• _What is required_
Find "### 4. 扩展性设计" below and begin at its line; stop after the line with "have most Americans". Output those lines exactly, without pictures.

+--

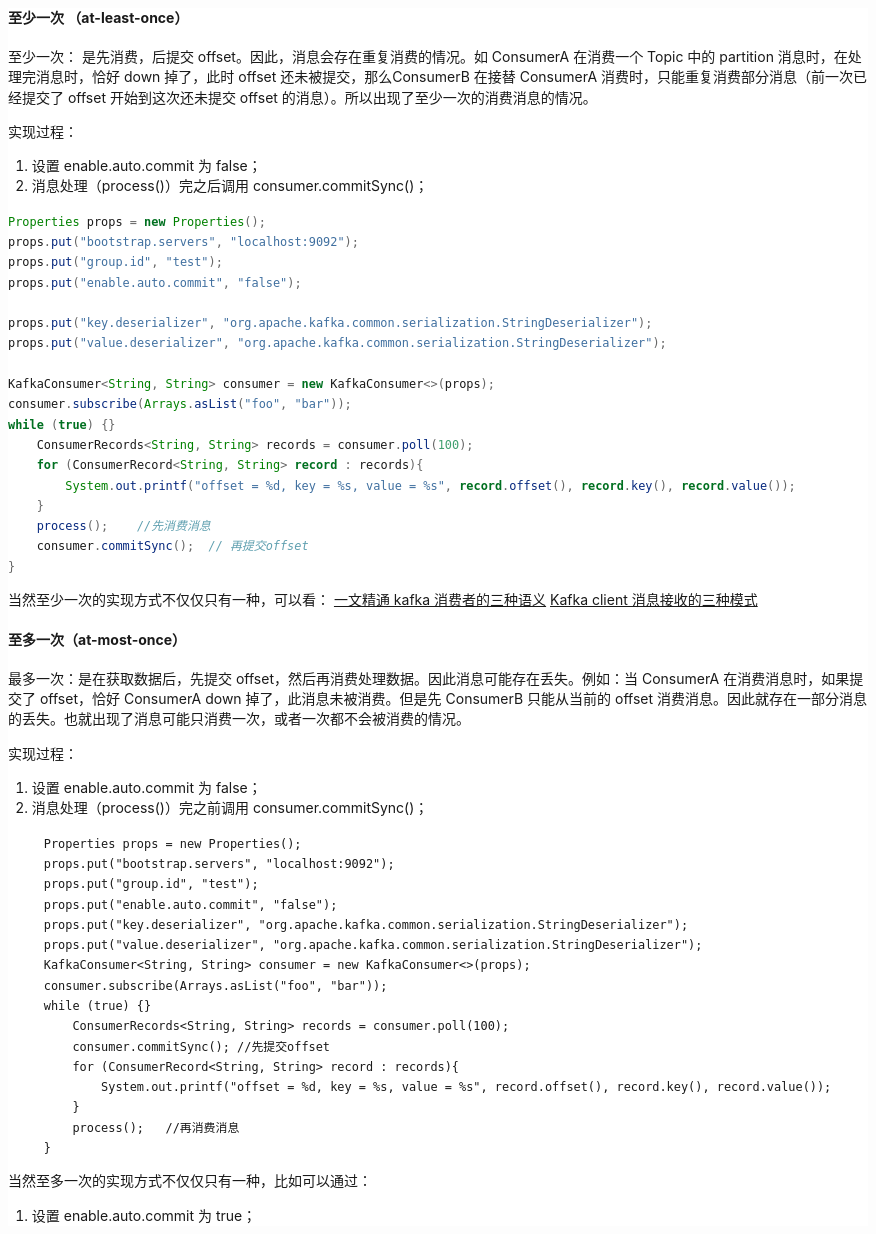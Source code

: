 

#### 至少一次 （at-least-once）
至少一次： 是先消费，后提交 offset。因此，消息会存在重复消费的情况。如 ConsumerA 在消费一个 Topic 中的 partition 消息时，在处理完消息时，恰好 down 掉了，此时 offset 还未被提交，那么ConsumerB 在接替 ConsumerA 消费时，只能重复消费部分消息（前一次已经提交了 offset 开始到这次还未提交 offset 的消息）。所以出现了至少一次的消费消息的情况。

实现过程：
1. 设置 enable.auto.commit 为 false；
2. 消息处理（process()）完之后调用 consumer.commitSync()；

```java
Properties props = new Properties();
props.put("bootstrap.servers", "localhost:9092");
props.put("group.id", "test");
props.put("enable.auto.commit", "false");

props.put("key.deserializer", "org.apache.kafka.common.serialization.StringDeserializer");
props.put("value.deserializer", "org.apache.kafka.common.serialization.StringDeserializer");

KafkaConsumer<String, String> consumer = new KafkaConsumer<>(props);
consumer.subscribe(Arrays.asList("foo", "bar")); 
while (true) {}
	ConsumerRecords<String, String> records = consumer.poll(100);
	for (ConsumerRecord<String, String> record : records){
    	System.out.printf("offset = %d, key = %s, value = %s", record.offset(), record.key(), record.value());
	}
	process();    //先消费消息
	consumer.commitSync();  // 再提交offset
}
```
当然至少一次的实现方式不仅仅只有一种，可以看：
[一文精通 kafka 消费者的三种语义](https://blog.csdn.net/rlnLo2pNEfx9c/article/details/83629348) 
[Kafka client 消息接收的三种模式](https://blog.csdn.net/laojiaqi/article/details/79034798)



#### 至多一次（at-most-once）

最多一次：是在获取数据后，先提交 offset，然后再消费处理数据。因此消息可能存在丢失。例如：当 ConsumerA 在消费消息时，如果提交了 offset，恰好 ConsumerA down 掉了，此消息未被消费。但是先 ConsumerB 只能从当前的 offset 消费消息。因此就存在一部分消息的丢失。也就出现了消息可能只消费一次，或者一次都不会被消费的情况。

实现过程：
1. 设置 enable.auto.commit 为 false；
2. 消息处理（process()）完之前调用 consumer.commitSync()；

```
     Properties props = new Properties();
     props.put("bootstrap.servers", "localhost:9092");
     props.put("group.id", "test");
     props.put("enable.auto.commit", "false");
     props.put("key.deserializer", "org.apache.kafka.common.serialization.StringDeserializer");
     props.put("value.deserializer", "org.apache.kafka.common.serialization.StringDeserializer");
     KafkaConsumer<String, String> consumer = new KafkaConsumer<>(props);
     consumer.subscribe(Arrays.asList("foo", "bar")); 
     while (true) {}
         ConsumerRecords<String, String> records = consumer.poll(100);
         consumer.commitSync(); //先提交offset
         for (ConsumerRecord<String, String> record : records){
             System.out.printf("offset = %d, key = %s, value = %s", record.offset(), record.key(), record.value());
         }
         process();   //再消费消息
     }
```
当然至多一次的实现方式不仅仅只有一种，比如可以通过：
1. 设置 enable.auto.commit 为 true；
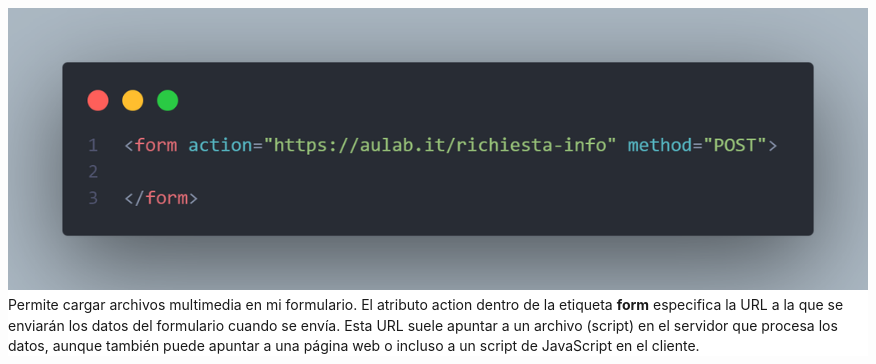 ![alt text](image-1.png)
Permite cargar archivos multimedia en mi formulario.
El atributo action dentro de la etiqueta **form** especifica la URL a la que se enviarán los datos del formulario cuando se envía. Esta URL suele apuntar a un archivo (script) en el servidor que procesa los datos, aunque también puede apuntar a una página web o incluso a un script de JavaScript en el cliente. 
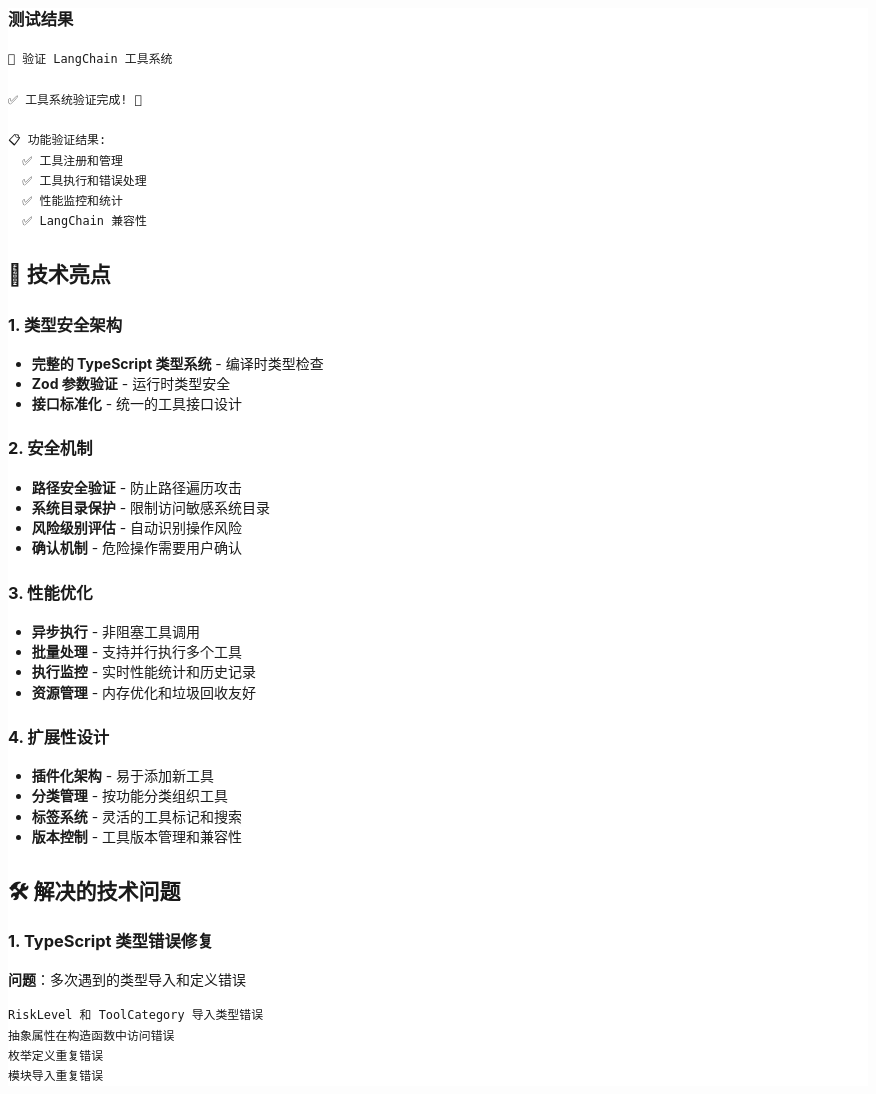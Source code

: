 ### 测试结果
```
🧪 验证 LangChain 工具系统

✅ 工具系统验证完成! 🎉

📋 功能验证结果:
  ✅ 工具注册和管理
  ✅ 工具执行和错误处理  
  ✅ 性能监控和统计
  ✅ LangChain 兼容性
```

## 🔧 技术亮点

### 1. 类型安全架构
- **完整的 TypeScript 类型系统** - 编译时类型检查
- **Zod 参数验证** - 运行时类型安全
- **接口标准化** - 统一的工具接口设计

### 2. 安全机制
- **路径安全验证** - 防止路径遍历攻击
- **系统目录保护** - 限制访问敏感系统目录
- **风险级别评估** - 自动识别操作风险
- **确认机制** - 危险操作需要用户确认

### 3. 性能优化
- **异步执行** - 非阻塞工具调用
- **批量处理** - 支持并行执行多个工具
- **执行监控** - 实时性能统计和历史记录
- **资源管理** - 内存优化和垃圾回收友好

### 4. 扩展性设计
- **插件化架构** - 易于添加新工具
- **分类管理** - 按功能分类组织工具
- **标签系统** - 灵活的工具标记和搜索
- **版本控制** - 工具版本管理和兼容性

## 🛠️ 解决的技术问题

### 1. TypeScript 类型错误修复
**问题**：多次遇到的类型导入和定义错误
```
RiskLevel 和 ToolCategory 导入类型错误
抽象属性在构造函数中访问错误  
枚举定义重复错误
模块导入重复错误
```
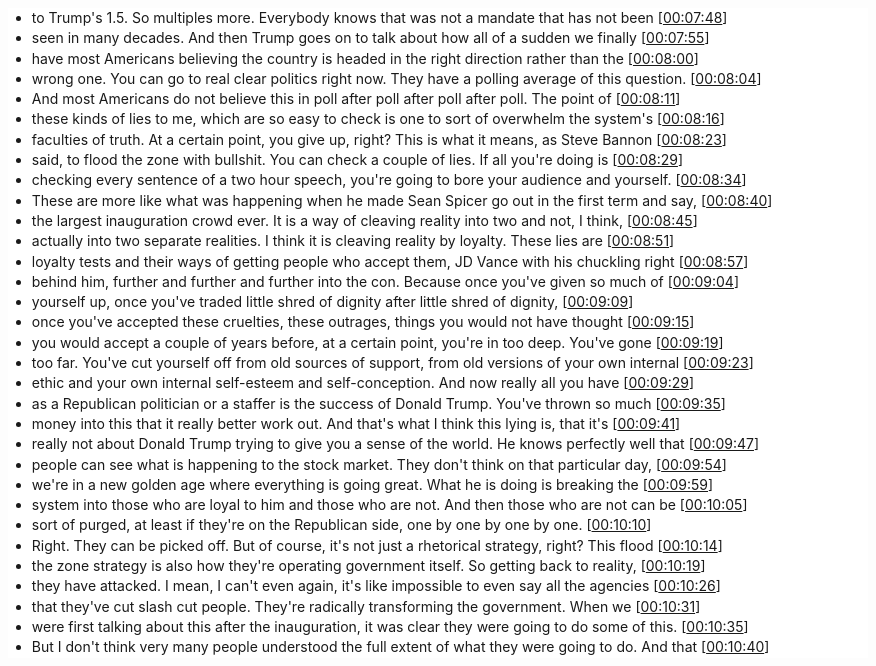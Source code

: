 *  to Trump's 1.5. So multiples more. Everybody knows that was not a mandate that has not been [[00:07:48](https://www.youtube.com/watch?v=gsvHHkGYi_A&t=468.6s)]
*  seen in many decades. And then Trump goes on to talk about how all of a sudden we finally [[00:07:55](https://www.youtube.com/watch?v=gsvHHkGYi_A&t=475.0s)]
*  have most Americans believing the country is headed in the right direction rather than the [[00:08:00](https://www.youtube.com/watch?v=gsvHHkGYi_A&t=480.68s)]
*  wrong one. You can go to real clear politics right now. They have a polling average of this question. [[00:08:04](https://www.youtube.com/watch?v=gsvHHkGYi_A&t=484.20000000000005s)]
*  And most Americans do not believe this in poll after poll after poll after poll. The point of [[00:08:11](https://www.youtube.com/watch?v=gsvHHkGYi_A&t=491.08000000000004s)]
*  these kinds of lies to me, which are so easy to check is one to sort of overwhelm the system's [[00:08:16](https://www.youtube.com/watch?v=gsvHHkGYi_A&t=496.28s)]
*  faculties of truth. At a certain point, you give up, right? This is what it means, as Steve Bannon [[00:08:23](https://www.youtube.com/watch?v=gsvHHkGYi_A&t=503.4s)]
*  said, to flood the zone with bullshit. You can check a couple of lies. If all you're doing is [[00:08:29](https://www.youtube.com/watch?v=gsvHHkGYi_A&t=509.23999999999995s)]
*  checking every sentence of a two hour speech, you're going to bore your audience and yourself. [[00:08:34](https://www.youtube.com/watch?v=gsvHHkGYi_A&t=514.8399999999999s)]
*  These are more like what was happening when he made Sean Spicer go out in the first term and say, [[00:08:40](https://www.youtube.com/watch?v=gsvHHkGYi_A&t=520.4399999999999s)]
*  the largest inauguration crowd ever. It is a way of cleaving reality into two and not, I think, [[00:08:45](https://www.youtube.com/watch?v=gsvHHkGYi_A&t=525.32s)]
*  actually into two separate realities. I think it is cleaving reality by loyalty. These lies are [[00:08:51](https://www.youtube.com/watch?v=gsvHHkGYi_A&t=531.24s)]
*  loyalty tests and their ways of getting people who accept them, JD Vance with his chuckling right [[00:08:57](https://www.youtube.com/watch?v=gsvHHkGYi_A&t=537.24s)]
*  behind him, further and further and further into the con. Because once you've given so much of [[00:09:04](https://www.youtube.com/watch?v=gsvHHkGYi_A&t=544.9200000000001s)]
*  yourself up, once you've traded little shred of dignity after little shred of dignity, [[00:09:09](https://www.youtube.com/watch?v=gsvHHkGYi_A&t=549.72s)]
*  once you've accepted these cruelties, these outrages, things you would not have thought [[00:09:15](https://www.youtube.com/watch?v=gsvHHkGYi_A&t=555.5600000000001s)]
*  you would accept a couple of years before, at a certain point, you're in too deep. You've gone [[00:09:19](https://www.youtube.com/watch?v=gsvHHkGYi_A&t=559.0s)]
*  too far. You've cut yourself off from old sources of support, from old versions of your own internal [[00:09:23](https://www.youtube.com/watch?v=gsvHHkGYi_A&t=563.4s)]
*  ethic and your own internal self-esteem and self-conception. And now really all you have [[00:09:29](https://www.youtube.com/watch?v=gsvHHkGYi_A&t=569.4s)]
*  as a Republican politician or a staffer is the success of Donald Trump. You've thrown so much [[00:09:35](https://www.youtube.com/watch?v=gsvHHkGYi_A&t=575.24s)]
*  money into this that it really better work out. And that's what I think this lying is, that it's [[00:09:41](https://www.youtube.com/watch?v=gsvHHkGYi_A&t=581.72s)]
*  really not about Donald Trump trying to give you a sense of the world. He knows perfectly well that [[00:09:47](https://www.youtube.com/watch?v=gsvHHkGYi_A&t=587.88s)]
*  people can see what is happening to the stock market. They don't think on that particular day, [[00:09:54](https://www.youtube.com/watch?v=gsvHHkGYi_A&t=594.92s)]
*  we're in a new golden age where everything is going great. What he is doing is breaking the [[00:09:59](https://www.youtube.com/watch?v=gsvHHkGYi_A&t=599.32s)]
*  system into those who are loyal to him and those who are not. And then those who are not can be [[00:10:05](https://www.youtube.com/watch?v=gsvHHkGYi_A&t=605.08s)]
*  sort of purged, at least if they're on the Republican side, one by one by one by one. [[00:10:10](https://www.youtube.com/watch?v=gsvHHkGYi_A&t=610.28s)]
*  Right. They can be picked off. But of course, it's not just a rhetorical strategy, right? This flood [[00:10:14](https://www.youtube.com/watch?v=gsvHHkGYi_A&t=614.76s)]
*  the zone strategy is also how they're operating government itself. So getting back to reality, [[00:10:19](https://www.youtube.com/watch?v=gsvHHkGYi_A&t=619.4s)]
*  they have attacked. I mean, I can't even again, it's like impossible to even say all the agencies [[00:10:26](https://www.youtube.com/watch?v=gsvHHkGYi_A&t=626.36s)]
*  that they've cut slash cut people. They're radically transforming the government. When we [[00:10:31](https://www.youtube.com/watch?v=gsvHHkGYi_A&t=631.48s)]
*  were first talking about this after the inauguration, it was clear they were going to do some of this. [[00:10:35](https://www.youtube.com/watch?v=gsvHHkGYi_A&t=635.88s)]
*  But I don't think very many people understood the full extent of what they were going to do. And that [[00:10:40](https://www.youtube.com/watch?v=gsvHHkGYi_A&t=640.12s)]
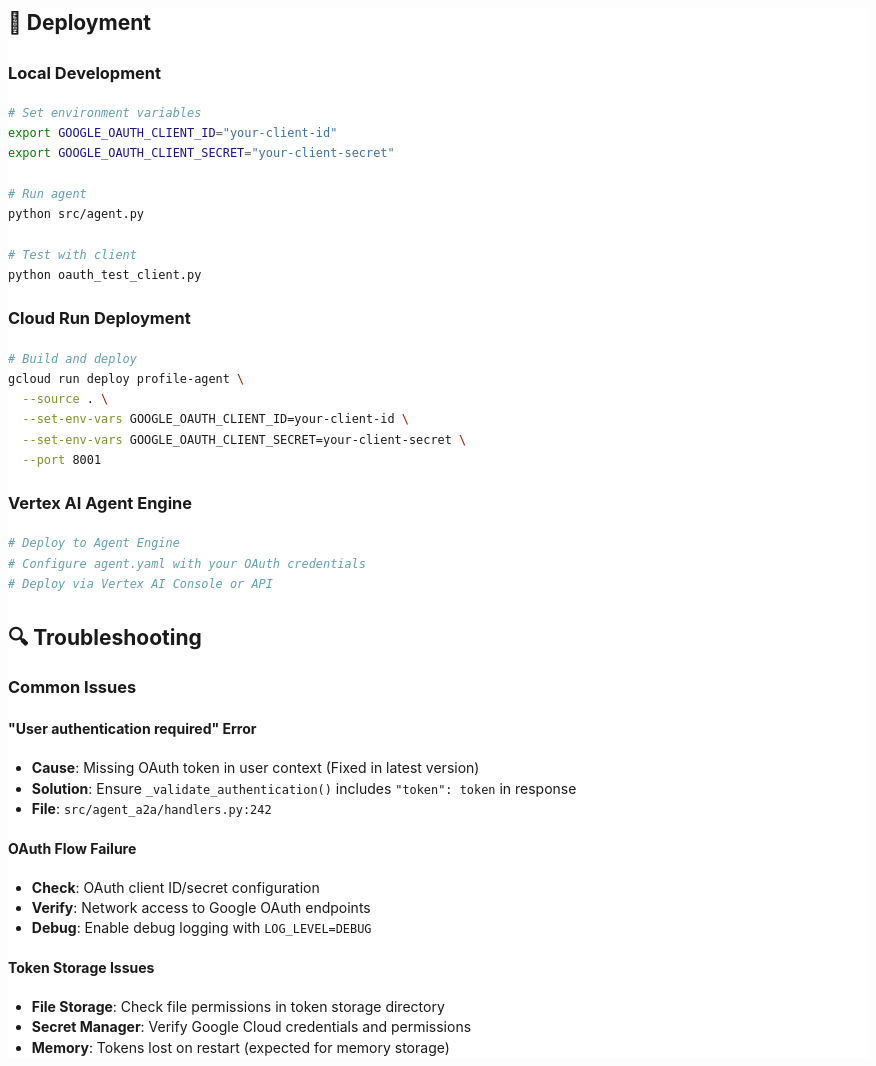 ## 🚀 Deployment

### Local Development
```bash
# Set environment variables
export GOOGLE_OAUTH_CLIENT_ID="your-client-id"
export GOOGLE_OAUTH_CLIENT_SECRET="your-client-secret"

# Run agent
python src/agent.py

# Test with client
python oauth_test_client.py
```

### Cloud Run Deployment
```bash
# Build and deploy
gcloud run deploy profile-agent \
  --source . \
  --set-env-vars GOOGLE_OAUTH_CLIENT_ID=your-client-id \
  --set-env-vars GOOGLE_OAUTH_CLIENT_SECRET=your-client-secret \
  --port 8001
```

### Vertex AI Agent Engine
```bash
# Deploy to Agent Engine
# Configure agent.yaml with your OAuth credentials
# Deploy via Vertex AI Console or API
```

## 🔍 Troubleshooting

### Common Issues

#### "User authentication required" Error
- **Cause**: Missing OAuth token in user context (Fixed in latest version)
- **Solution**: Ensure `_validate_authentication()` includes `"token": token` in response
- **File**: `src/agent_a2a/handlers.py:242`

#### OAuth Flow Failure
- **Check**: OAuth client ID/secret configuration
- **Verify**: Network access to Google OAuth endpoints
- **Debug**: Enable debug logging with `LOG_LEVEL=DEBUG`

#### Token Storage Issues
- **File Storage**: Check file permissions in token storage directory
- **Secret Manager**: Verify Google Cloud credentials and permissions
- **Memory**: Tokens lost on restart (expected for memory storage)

+--

• _Your response_
### 4. 扩展性设计
- **插件化架构** - 易于添加新工具
- **分类管理** - 按功能分类组织工具
- **标签系统** - 灵活的工具标记和搜索
- **版本控制** - 工具版本管理和兼容性

## 🛠️ 解决的技术问题

### 1. TypeScript 类型错误修复
**问题**：多次遇到的类型导入和定义错误
```
RiskLevel 和 ToolCategory 导入类型错误
抽象属性在构造函数中访问错误  
枚举定义重复错误
模块导入重复错误
```
Source code

: *  to Trump's 1.5. So multiples more. Everybody knows that was not a mandate that has not been [[00:07:48](https://www.youtube.com/watch?v=gsvHHkGYi_A&t=468.6s)]
*  seen in many decades. And then Trump goes on to talk about how all of a sudden we finally [[00:07:55](https://www.youtube.com/watch?v=gsvHHkGYi_A&t=475.0s)]
*  have most Americans believing the country is headed in the right direction rather than the [[00:08:00](https://www.youtube.com/watch?v=gsvHHkGYi_A&t=480.68s)]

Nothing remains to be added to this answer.